■ Given information
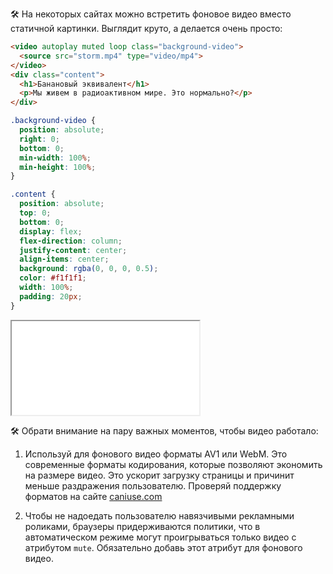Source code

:---
---

🛠 На некоторых сайтах можно встретить фоновое видео вместо статичной картинки. Выглядит круто, а делается очень просто:

```html
<video autoplay muted loop class="background-video">
  <source src="storm.mp4" type="video/mp4">
</video>
<div class="content">
  <h1>Банановый эквивалент</h1>
  <p>Мы живем в радиоактивном мире. Это нормально?</p>
</div>
```

```css
.background-video {
  position: absolute;
  right: 0;
  bottom: 0;
  min-width: 100%;
  min-height: 100%;
}

.content {
  position: absolute;
  top: 0;
  bottom: 0;
  display: flex;
  flex-direction: column;
  justify-content: center;
  align-items: center;
  background: rgba(0, 0, 0, 0.5);
  color: #f1f1f1;
  width: 100%;
  padding: 20px;
}
```

<iframe title="Видео на фоне" src="../demos/background.html"></iframe>

🛠 Обрати внимание на пару важных моментов, чтобы видео работало:

1. Используй для фонового видео форматы AV1 или WebM. Это современные форматы кодирования, которые позволяют экономить на размере видео. Это ускорит загрузку страницы и причинит меньше раздражения пользователю. Проверяй поддержку форматов на сайте [caniuse.com](https://caniuse.com/)

2. Чтобы не надоедать пользователю навязчивыми рекламными роликами, браузеры придерживаются политики, что в автоматическом режиме могут проигрываться только видео с атрибутом `mute`. Обязательно добавь этот атрибут для фонового видео.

■ Work instruction
Tally the lines of the entries above that hold the word "пользователю"; the number is the whole answer.

■ Output of the exercise
2